## Problem description
For this exercise, output the line containing "2. Database Technologies" and every line after it through the end of the records, exactly, and no other line.
Segment Open
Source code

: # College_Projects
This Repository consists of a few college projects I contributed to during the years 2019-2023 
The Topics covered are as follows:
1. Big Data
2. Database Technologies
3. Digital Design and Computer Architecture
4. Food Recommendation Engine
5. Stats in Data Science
Segment Closed
## Result
2. Database Technologies
3. Digital Design and Computer Architecture
4. Food Recommendation Engine
5. Stats in Data Science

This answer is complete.